* **Task data**:
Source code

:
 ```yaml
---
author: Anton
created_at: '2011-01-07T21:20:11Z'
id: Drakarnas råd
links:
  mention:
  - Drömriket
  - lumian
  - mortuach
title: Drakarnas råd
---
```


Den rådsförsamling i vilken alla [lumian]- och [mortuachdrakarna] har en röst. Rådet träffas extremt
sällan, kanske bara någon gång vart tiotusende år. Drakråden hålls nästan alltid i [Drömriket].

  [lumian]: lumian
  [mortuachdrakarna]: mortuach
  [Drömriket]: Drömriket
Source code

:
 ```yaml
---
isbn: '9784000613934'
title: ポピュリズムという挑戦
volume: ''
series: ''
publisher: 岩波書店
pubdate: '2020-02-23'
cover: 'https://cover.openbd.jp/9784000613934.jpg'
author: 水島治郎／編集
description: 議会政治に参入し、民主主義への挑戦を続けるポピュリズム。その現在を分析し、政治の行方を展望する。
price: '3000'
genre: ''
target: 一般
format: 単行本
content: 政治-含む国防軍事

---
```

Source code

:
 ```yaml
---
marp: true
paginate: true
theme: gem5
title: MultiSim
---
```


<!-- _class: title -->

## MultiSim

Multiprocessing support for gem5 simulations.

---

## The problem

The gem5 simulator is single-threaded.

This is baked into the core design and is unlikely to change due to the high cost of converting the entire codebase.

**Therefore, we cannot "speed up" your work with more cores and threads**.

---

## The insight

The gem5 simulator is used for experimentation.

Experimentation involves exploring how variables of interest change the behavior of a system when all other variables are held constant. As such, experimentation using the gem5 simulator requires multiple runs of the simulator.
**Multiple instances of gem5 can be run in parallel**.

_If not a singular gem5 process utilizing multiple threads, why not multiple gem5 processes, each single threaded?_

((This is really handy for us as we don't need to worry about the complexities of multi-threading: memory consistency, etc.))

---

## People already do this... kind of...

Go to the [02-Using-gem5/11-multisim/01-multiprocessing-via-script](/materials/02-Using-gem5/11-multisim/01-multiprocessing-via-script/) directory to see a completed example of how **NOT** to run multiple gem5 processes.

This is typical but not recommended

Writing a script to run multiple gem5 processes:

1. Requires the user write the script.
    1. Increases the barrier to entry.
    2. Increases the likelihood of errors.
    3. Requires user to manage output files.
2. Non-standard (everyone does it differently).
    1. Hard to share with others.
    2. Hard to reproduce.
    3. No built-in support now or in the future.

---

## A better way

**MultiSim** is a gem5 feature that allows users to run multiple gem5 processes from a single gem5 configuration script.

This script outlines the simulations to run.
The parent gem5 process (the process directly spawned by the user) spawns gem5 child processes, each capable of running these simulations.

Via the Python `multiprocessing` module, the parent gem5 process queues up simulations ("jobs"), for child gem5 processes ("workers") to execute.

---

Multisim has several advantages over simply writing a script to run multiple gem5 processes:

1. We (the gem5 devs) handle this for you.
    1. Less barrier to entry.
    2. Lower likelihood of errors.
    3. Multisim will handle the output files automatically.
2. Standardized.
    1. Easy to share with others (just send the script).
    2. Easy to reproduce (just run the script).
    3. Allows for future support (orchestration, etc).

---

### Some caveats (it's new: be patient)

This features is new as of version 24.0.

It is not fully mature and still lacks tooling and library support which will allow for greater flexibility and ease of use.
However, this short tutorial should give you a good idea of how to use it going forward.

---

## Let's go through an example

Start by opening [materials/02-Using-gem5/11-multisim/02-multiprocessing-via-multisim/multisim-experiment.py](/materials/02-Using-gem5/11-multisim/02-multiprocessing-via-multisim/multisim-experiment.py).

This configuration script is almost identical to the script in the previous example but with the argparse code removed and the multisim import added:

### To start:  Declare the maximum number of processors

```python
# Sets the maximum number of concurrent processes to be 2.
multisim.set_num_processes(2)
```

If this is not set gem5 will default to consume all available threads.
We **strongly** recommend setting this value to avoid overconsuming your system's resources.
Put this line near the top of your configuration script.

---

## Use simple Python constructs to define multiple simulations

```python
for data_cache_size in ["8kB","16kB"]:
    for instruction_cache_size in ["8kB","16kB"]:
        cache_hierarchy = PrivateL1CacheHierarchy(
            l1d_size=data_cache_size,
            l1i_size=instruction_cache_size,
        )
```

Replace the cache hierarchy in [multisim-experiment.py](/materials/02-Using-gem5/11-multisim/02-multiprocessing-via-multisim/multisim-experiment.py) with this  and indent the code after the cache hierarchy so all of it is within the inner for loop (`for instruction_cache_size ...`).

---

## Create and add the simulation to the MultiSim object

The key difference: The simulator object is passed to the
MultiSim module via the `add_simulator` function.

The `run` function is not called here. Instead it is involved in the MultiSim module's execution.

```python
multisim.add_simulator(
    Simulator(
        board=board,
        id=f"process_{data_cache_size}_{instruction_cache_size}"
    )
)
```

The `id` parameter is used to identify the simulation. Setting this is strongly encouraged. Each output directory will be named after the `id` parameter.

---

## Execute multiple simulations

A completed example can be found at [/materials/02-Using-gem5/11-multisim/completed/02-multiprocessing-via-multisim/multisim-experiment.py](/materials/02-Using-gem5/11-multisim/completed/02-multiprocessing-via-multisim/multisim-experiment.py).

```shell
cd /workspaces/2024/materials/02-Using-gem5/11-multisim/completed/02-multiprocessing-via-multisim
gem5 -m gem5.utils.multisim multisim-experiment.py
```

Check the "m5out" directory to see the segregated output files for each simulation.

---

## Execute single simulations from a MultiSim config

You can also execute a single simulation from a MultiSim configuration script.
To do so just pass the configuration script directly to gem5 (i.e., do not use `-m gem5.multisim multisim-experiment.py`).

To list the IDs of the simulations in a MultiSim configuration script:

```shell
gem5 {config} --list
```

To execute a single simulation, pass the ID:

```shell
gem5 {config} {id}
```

* **Exercise prompt**: The full data, transcribed without change, is the expected answer.

* **Exercise response**:
Source code

:
 ```yaml
---
author: Anton
created_at: '2011-01-07T21:20:11Z'
id: Drakarnas råd
links:
  mention:
  - Drömriket
  - lumian
  - mortuach
title: Drakarnas råd
---
```


Den rådsförsamling i vilken alla [lumian]- och [mortuachdrakarna] har en röst. Rådet träffas extremt
sällan, kanske bara någon gång vart tiotusende år. Drakråden hålls nästan alltid i [Drömriket].

  [lumian]: lumian
  [mortuachdrakarna]: mortuach
  [Drömriket]: Drömriket
Source code

:
 ```yaml
---
isbn: '9784000613934'
title: ポピュリズムという挑戦
volume: ''
series: ''
publisher: 岩波書店
pubdate: '2020-02-23'
cover: 'https://cover.openbd.jp/9784000613934.jpg'
author: 水島治郎／編集
description: 議会政治に参入し、民主主義への挑戦を続けるポピュリズム。その現在を分析し、政治の行方を展望する。
price: '3000'
genre: ''
target: 一般
format: 単行本
content: 政治-含む国防軍事

---
```

Source code

:
 ```yaml
---
marp: true
paginate: true
theme: gem5
title: MultiSim
---
```


<!-- _class: title -->

## MultiSim

Multiprocessing support for gem5 simulations.

---

## The problem

The gem5 simulator is single-threaded.

This is baked into the core design and is unlikely to change due to the high cost of converting the entire codebase.

**Therefore, we cannot "speed up" your work with more cores and threads**.

---

## The insight

The gem5 simulator is used for experimentation.

Experimentation involves exploring how variables of interest change the behavior of a system when all other variables are held constant. As such, experimentation using the gem5 simulator requires multiple runs of the simulator.
**Multiple instances of gem5 can be run in parallel**.

_If not a singular gem5 process utilizing multiple threads, why not multiple gem5 processes, each single threaded?_

((This is really handy for us as we don't need to worry about the complexities of multi-threading: memory consistency, etc.))

---

## People already do this... kind of...

Go to the [02-Using-gem5/11-multisim/01-multiprocessing-via-script](/materials/02-Using-gem5/11-multisim/01-multiprocessing-via-script/) directory to see a completed example of how **NOT** to run multiple gem5 processes.

This is typical but not recommended

Writing a script to run multiple gem5 processes:

1. Requires the user write the script.
    1. Increases the barrier to entry.
    2. Increases the likelihood of errors.
    3. Requires user to manage output files.
2. Non-standard (everyone does it differently).
    1. Hard to share with others.
    2. Hard to reproduce.
    3. No built-in support now or in the future.

---

## A better way

**MultiSim** is a gem5 feature that allows users to run multiple gem5 processes from a single gem5 configuration script.

This script outlines the simulations to run.
The parent gem5 process (the process directly spawned by the user) spawns gem5 child processes, each capable of running these simulations.

Via the Python `multiprocessing` module, the parent gem5 process queues up simulations ("jobs"), for child gem5 processes ("workers") to execute.

---

Multisim has several advantages over simply writing a script to run multiple gem5 processes:

1. We (the gem5 devs) handle this for you.
    1. Less barrier to entry.
    2. Lower likelihood of errors.
    3. Multisim will handle the output files automatically.
2. Standardized.
    1. Easy to share with others (just send the script).
    2. Easy to reproduce (just run the script).
    3. Allows for future support (orchestration, etc).

---

### Some caveats (it's new: be patient)

This features is new as of version 24.0.

It is not fully mature and still lacks tooling and library support which will allow for greater flexibility and ease of use.
However, this short tutorial should give you a good idea of how to use it going forward.

---

## Let's go through an example

Start by opening [materials/02-Using-gem5/11-multisim/02-multiprocessing-via-multisim/multisim-experiment.py](/materials/02-Using-gem5/11-multisim/02-multiprocessing-via-multisim/multisim-experiment.py).

This configuration script is almost identical to the script in the previous example but with the argparse code removed and the multisim import added:

### To start:  Declare the maximum number of processors

```python
# Sets the maximum number of concurrent processes to be 2.
multisim.set_num_processes(2)
```

If this is not set gem5 will default to consume all available threads.
We **strongly** recommend setting this value to avoid overconsuming your system's resources.
Put this line near the top of your configuration script.

---

## Use simple Python constructs to define multiple simulations

```python
for data_cache_size in ["8kB","16kB"]:
    for instruction_cache_size in ["8kB","16kB"]:
        cache_hierarchy = PrivateL1CacheHierarchy(
            l1d_size=data_cache_size,
            l1i_size=instruction_cache_size,
        )
```

Replace the cache hierarchy in [multisim-experiment.py](/materials/02-Using-gem5/11-multisim/02-multiprocessing-via-multisim/multisim-experiment.py) with this  and indent the code after the cache hierarchy so all of it is within the inner for loop (`for instruction_cache_size ...`).

---

## Create and add the simulation to the MultiSim object

The key difference: The simulator object is passed to the
MultiSim module via the `add_simulator` function.

The `run` function is not called here. Instead it is involved in the MultiSim module's execution.

```python
multisim.add_simulator(
    Simulator(
        board=board,
        id=f"process_{data_cache_size}_{instruction_cache_size}"
    )
)
```

The `id` parameter is used to identify the simulation. Setting this is strongly encouraged. Each output directory will be named after the `id` parameter.

---

## Execute multiple simulations

A completed example can be found at [/materials/02-Using-gem5/11-multisim/completed/02-multiprocessing-via-multisim/multisim-experiment.py](/materials/02-Using-gem5/11-multisim/completed/02-multiprocessing-via-multisim/multisim-experiment.py).

```shell
cd /workspaces/2024/materials/02-Using-gem5/11-multisim/completed/02-multiprocessing-via-multisim
gem5 -m gem5.utils.multisim multisim-experiment.py
```

Check the "m5out" directory to see the segregated output files for each simulation.

---

## Execute single simulations from a MultiSim config

You can also execute a single simulation from a MultiSim configuration script.
To do so just pass the configuration script directly to gem5 (i.e., do not use `-m gem5.multisim multisim-experiment.py`).

To list the IDs of the simulations in a MultiSim configuration script:

```shell
gem5 {config} --list
```

To execute a single simulation, pass the ID:

```shell
gem5 {config} {id}
```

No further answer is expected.